Nelle biblioteche ben assortite viene dedicato molto lavoro a disporre il patrimonio librario in modo tale da favorirne la consultazione. L’ordine nella collocazione dei libri è a sua volta il risultato di una vera e propria competenza scientifica, “la scienza bibliotecaria”.
Anche l’organizzazione relativa alle pubblicazioni scientifiche mediante collane e riviste segue il modello di una rigorosa selezione e suddivisione sulla base della competenza disciplinare. È questa strutturazione degli argomenti ad andare persa nel web. I collegamenti seguono essenzialmente la distribuzione statistica del comportamento dell’utente e riproducono in tal modo catene associative la cui pertinenza sistematica è piuttosto insignificante.
I motori di ricerca, che non rivelano i loro algoritmi, contribuiscono a rendere la situazione ancora meno chiara nella misura in cui perseguono interessi commerciali. Sul web vengono a mancare numerose funzioni di filtraggio assicurate dai gatekeepers: figure come i bibliotecari, lettori nelle case editrici, recensori nelle riviste, redattori in quotidiani e televisioni.
Ciò significa che viene richiesta sempre più a ogni singolo utente della rete una capacità di giudizio da esercitare in proprio. La semplice fornitura di dati non sostituisce la capacità di valutare gli stessi, né di saper vagliare se siano affidabili o su quali argomenti si basino.
Il world wide web ci mette a confronto con una vasta molteplicità di interpretazioni, tesi, teorie e ideologie: diventa sempre più difficile farsi un’opinione. Gli esseri umani che tendono a seguire credenze presentate in modo suggestivo, o che eludono fatti scomodi rifugiandosi dietro schermature illusorie, sono destinati a perdere rapidamente l’orientamento nel nuovo universo digitale. Essi si rinchiudono in bolle all’interno dei social media, oppure si fanno trascinare da flussi di dati, i famosi big data, senza approcciarsi – talvolta neanche minimamente – in modo critico.
“Big data” ed “informazione” non sono sinonimi. Il concetto di big data si riferisce al fatto che oggi disponiamo di un’enorme quantità di dati in molti campi, e siccome sono così tanti e continuamente aggiornati, possono rivelarsi utilissimi come possono creare mera confusione. Ed è per questo che è diventato importante saperli studiare ed analizzare. Mentre informazione è un concetto ben diverso e si colloca a valle di quello dei big data: analizzando questa grande mole di dati, estrarne conoscenza.
Ad esempio, dati, vuole dire quante persone in questo momento mostrano sintomi come febbre, brividi e tosse. Informazione è conoscere, comprendere e valutare se è in corso un’epidemia.
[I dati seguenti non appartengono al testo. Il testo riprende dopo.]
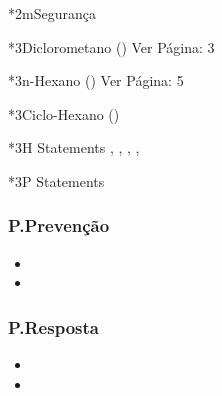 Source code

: \begin{sectionBox}*2m{Segurança}

    \begin{multicols}{2}

        \begin{sectionBox}*3{Diclorometano ()}
            Ver Página: 3
        \end{sectionBox}

        \begin{sectionBox}*3{n-Hexano ()}
            Ver Página: 5
        \end{sectionBox}

    \end{multicols}

    \begin{sectionBox}*3{Ciclo-Hexano ()}
        \begin{multicols}{2}

            \begin{sectionBox}{}
            \end{sectionBox}

            \begin{sectionBox}*3{H Statements}
                ,
                ,
                ,
                ,
            \end{sectionBox}

            \begin{sectionBox}*3{P Statements}
                \subsubsection*{P.Prevenção}
                \begin{itemize}
                    \item {}
                    \item {}
                \end{itemize}

                \subsubsection*{P.Resposta}
                \begin{itemize}
                    \item {}
                    \item {}
                \end{itemize}
            \end{sectionBox}


\end{multicols}
\end{sectionBox}
\end{sectionBox}
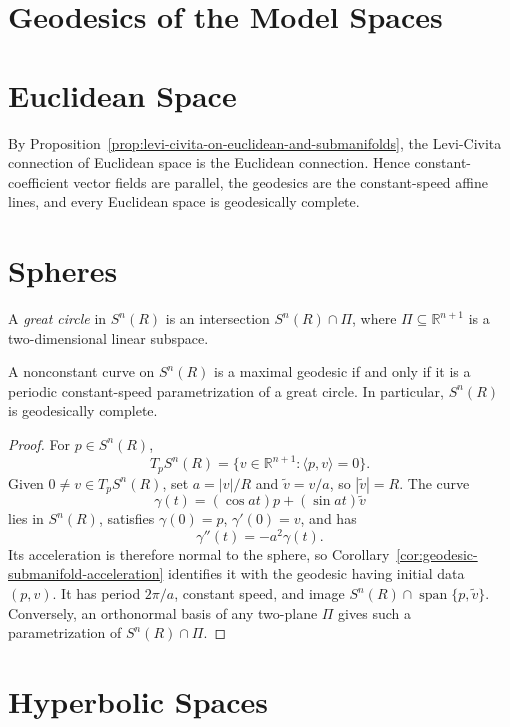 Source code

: \section{Geodesics of the Model Spaces}

\section{Euclidean Space}

By Proposition~\ref{prop:levi-civita-on-euclidean-and-submanifolds}, the
Levi-Civita connection of Euclidean space is the Euclidean connection. Hence
constant-coefficient vector fields are parallel, the geodesics are the
constant-speed affine lines, and every Euclidean space is geodesically complete.

\section{Spheres}

A \emph{great circle} in $S^n(R)$ is an intersection $S^n(R)\cap\Pi$, where
$\Pi\subseteq\mathbb R^{n+1}$ is a two-dimensional linear subspace.

\begin{proposition}
\label{prop:maximal-geodesic-sphere}

A nonconstant curve on $S^n(R)$ is a maximal geodesic if and only if it is a
periodic constant-speed parametrization of a great circle. In particular,
$S^n(R)$ is geodesically complete.

\begin{proof}
\sketch For $p\in S^n(R)$,
\[
T_pS^n(R)=\{v\in\mathbb R^{n+1}:\langle p,v\rangle=0\}.
\]
Given $0\ne v\in T_pS^n(R)$, set $a=|v|/R$ and
$\widetilde v=v/a$, so $|\widetilde v|=R$. The curve
\[
\gamma(t)=(\cos at)p+(\sin at)\widetilde v
\]
lies in $S^n(R)$, satisfies $\gamma(0)=p$, $\gamma'(0)=v$, and has
\[
\gamma''(t)=-a^2\gamma(t).
\]
Its acceleration is therefore normal to the sphere, so
Corollary~\ref{cor:geodesic-submanifold-acceleration} identifies it with the
geodesic having initial data $(p,v)$. It has period $2\pi/a$, constant speed,
and image $S^n(R)\cap\operatorname{span}\{p,\widetilde v\}$. Conversely, an
orthonormal basis of any two-plane $\Pi$ gives such a parametrization of
$S^n(R)\cap\Pi$.
\end{proof}
\end{proposition}

\section{Hyperbolic Spaces}

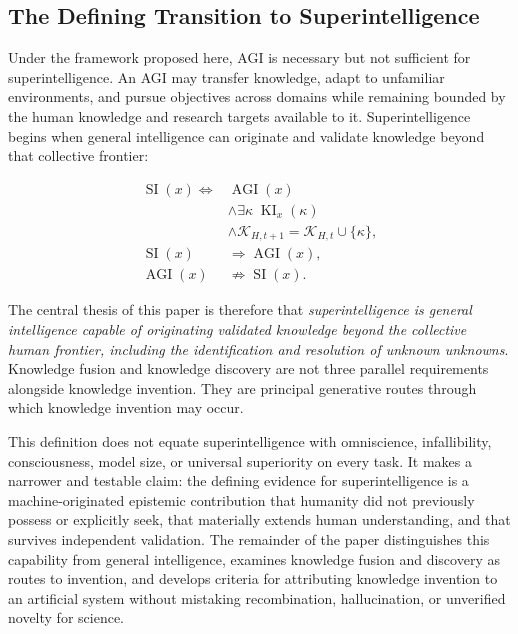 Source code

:\subsection{\textbf{The Defining Transition to Superintelligence}}

Under the framework proposed here, AGI is necessary but not sufficient for
superintelligence. An AGI may transfer knowledge, adapt to unfamiliar
environments, and pursue objectives across domains while remaining bounded by
the human knowledge and research targets available to it. Superintelligence
begins when general intelligence can originate and validate knowledge beyond
that collective frontier:

\begin{equation}
\begin{aligned}
\operatorname{SI}(x)
\Longleftrightarrow{}&
\operatorname{AGI}(x)\\
&\land \exists\kappa\;\operatorname{KI}_{x}(\kappa)\\
&\land
\mathcal{K}_{H,t+1}
=\mathcal{K}_{H,t}\cup\{\kappa\},\\
\operatorname{SI}(x)
&\Rightarrow \operatorname{AGI}(x),\\
\operatorname{AGI}(x)
&\not\Rightarrow \operatorname{SI}(x).
\end{aligned}
\label{eq:superintelligence_definition}
\end{equation}

The central thesis of this paper is therefore that \emph{superintelligence is
general intelligence capable of originating validated knowledge beyond the
collective human frontier, including the identification and resolution of
unknown unknowns}. Knowledge fusion and knowledge discovery are not three
parallel requirements alongside knowledge invention. They are principal
generative routes through which knowledge invention may occur.

This definition does not equate superintelligence with omniscience,
infallibility, consciousness, model size, or universal superiority on every
task. It makes a narrower and testable claim: the defining evidence for
superintelligence is a machine-originated epistemic contribution that humanity
did not previously possess or explicitly seek, that materially extends human
understanding, and that survives independent validation. The remainder of the
paper distinguishes this capability from general intelligence,
examines knowledge fusion and discovery as routes to invention, and develops
criteria for attributing knowledge invention to an artificial system without
mistaking recombination, hallucination, or unverified novelty for science.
A ben vedere, non viviamo in una società del sapere (informazione), bensì in una società dei dati, o meglio, in un’economia dei dati. La disponibilità di dati abbinata agli algoritmi di intelligenza artificiale che descrivono il modo di comportarsi degli individui (la propensione all’acquisto per esempio), è diventata un modello di successo per fare affari che fanno prosperare i giganti di internet.
Questa società dei big data, la cui massima fioritura giungerà probabilmente con l’espansione del settore delle telecomunicazioni attraverso il 5G, il settore lavorativo con lo smartworking ed il settore del trasporto a la guida autonoma, non è quindi una società della conoscenza, perché la conoscenza consiste in credenze vere e fondate. La conoscenza richiede capacità di giudizio e di analisi. La conoscenza implica capacità di attribuire valore, classificare e interpretare i dati.
La grande sfida che ha di fronte a sé il sistema formativo nell’epoca del digitale è quella di riuscire a trasformare la tendenza attuale all’economia dei dati nello sviluppo di una società del sapere. Riproporre dunque un modello educativo che metta al centro la capacità di comprensione e di giudizio dei dati, nonché il loro “ordine di collocazione” analogo a quello dei libri nel sistema bibliotecario.